Вся первая строфа оды проникнута дыханием дионисийской ярости, воплощенной в Терпсихоре, но ярости, уже преображенной и сдержанной: она вся порыв, ее лицо «пламенеет ликованием оркестра», но в ней то аполлоническое движение, которое «не нарушает гармонии линий»; ни одна складка ее одежды не дрогнет, и лишь приподнятая рука, «нетерпеливая ударить первую меру», приподымается и одна выдает то внутреннее волнение, которое сейчас прорвется звуком «тайной гласной», из которой рождается слово.
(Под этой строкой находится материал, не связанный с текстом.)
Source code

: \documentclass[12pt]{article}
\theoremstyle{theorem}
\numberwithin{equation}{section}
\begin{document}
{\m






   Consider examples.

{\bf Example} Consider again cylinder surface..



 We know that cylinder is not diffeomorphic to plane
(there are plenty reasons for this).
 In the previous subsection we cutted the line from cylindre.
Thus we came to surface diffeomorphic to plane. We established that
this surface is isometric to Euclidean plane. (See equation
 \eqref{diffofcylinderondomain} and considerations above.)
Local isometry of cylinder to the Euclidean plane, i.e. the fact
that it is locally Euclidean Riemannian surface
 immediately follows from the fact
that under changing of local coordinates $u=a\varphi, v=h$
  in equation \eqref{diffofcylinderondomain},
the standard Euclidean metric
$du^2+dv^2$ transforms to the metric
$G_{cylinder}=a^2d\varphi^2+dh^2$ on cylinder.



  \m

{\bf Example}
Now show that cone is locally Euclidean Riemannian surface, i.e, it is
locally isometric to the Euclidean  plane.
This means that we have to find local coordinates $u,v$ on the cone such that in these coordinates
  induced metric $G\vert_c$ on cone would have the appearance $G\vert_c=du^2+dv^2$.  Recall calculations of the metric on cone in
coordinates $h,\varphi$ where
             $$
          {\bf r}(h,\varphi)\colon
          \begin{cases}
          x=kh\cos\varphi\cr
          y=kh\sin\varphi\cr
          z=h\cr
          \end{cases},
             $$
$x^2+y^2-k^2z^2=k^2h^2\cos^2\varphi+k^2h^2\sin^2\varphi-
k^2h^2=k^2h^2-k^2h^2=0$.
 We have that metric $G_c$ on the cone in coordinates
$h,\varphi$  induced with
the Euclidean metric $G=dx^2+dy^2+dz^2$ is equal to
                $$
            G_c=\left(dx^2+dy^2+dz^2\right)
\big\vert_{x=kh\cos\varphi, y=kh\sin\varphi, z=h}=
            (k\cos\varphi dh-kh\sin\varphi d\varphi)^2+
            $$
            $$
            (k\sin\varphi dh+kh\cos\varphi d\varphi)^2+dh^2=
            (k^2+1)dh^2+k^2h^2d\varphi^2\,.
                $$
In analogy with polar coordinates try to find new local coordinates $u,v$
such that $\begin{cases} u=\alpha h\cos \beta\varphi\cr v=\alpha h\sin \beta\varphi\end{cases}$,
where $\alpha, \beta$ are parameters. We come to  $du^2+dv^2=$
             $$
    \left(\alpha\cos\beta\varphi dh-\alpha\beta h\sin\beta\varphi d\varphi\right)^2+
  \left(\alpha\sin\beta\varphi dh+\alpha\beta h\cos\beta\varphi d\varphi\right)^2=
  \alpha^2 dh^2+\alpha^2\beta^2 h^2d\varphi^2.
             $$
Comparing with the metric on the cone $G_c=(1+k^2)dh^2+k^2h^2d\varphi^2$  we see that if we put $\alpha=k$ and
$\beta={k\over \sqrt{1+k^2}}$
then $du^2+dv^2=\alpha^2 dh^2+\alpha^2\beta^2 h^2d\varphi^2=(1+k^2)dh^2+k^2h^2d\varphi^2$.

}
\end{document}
Безумие музы – это утрата земного и низшего разума ради утверждения в глубинах духа. Без этого безумия невозможно было бы то единство, которое заставляет Клоделя воскликнуть, охватив взглядом весь барельеф: «Девять муз, и ни одной нет лишней для меня». Напрасно он пытается назвать их по именам; их (нельзя расчленить, как нельзя расчленить законченную вполне фразу, и надо всеми чувствами пока преобладает чувство безусловного единства. Этот «клубок живых женщин» является ему «глубочайшим механизмом речи» – «фразой матерью», в которой все держится и живет таким соответствием и равновесием частей: «Ничто не могло бы возникнуть, если бы вас не было девять!».
Но творческий вопрос, обращенный поэтом к подсознательным своим безднам, вырвался, и его не вернуть: «Он навсегда доверил его вещему хору неугасимого эхо». Из чьих уст прозвучит ответ, кто первая проснется в глубине души? Полимния ли, пробуждающая вещи их именами? Урания – геометрическая мысль, схожая с Афродитой? Или Талия – охотница, наблюдательница жизни? В молчании молчания первым слышится вздох Мнемозины, ибо в памяти гнездятся творческие корни духа; память – отвес духа; «она – связь того, что вне времени, с временем, воплощенным в слове»; «она – соотношение, выраженное прекрасным числом».
«Тебе, Мнемозина, эти строфы и вспыхнувшее пламя внезапной оды!».